*PROBLEM STATEMENT*
Only the number is needed: count the lines below that hold the string "time".

[Source texts of formatted documents]
○ ○ ○ ○ ○ ○ ○

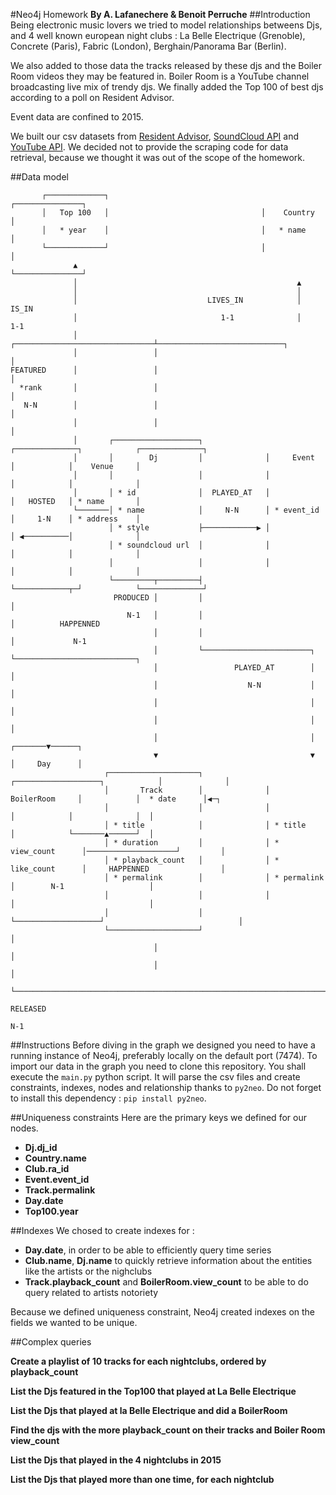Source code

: #Neo4j Homework
**By A. Lafanechere & Benoit Perruche**
##Introduction
Being electronic music lovers we tried to model relationships betweens Djs, and 4 well known european night clubs : La Belle Electrique (Grenoble), Concrete (Paris), Fabric (London), Berghain/Panorama Bar (Berlin). 

We also added to those data the tracks released by these djs and the Boiler Room videos they may be featured in. Boiler Room is a YouTube channel broadcasting live mix of trendy djs. We finally added the Top 100 of best djs according to a poll on Resident Advisor.

Event data are confined to 2015.

We built our csv datasets from [Resident Advisor](http://residentadvisor.net), [SoundCloud API](https://developers.soundcloud.com/docs/api/guide) and [YouTube API](https://developers.google.com/youtube/).
We decided not to provide the scraping code for data retrieval, because we thought it was out of the scope of the homework.

##Data model
<pre><code>       ┌─────────────┐                                  ┌───────────────┐
       │   Top 100   │                                  │    Country    │
       │   * year    │                                  │   * name      │
       └─────────────┘                                  │               │
              ▲                                         └───────────────┘
              │                                                 ▲
              │                                                 │
              │                             LIVES_IN            │             IS_IN
              │                                1-1              │              1-1
              │                 ┌───────────────────────────────┴────────────────────────────┐
              │                 │                                                            │
FEATURED      │                 │                                                            │
  *rank       │                 │                                                            │
   N-N        │                 │                                                            │
              │                 │                                                            │
              │       ┌───────────────────┐              ┌──────────────┐            ┌──────────────┐
              │       │        Dj         │              │     Event    │            │    Venue     │
              │       │                   │              │              │            │              │
              │       │ * id              │  PLAYED_AT   │              │   HOSTED   │ * name       │
              └───────│ * name            │     N-N      │ * event_id   │     1-N    │ * address    │
                      │ * style           ├────────────▶ │              │ ◀──────────│              │
                      │ * soundcloud url  │              │              │            │              │
                      │                   │              │              │            │              │
                      └─────────┬─────────┤              └────────────┬─┘            └──────────────┘
                       PRODUCED │         │                           │
                          N-1   │         │                           │          HAPPENNED
                                │         │                           │             N-1
                                │         └────────────────────────┐  └───────────────────────────┐
                                │                 PLAYED_AT        │                              │
                                │                    N-N           │                              │
                                │                                  │                              │
                                │                                  │                              │
                                │                                  │                      ┌───────▼──────┐
                                ▼                                  ▼                      │     Day      │
                     ┌────────────────────┐              ┌───────────────────┐            │              │
                     │       Track        │              │    BoilerRoom     │            │  * date      │◀─┐
                     │                    │              │                   │            │              │  │
                     │ * title            │              │ * title           │            └───────▲──────┘  │
                     │ * duration         │              │ * view_count      │────────────────────┘         │
                     │ * playback_count   │              │ * like_count      │     HAPPENNED                │
                     │ * permalink        │              │ * permalink       │        N-1                   │
                     │                    │              │                   │                              │
                     │                    │              └───────────────────┘                              │
                     └────────────────────┘                                                                 │
                                │                                                                           │
                                │                                                                           │
                                └───────────────────────────────────────────────────────────────────────────┘
                                                                    RELEASED
	                                                                       N-1</code></pre>

##Instructions
Before diving in the graph we designed you need to have a running instance of Neo4j, preferably locally on the default port (7474). 
To import our data in the graph you need to clone this repository.
You shall execute the `main.py` python script. It will parse the csv files and create constraints, indexes, nodes and relationship thanks to `py2neo`. Do not forget to install this dependency :  `pip install py2neo`.

##Uniqueness constraints
Here are the primary keys we defined for our nodes.

* **Dj.dj_id**
* **Country.name**
* **Club.ra_id**
* **Event.event_id**
* **Track.permalink**
* **Day.date**
* **Top100.year**

##Indexes
We chosed to create indexes for :
* **Day.date**, in order to be able to efficiently query time series
*  **Club.name**, **Dj.name** to quickly retrieve information about the entities like the artists or the nighclubs
* **Track.playback_count** and **BoilerRoom.view_count** to be able to do query related to artists notoriety 
 
 Because we defined uniqueness constraint, Neo4j created indexes  on the fields we wanted to be unique.
 
##Complex queries

**Create a playlist of 10 tracks for each nightclubs, ordered by playback_count**

**List the Djs featured in the Top100 that played at La Belle Electrique**

**List the Djs that played at la Belle Electrique and did a BoilerRoom**

**Find the djs with the more playback_count on their tracks and Boiler Room view_count**

**List the Djs that played in the 4 nightclubs in 2015**

**List the Djs that played more than one time, for each nightclub**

○ ○ ○ ○ ○ ○ ○

*PROBLEM SOLUTION*
2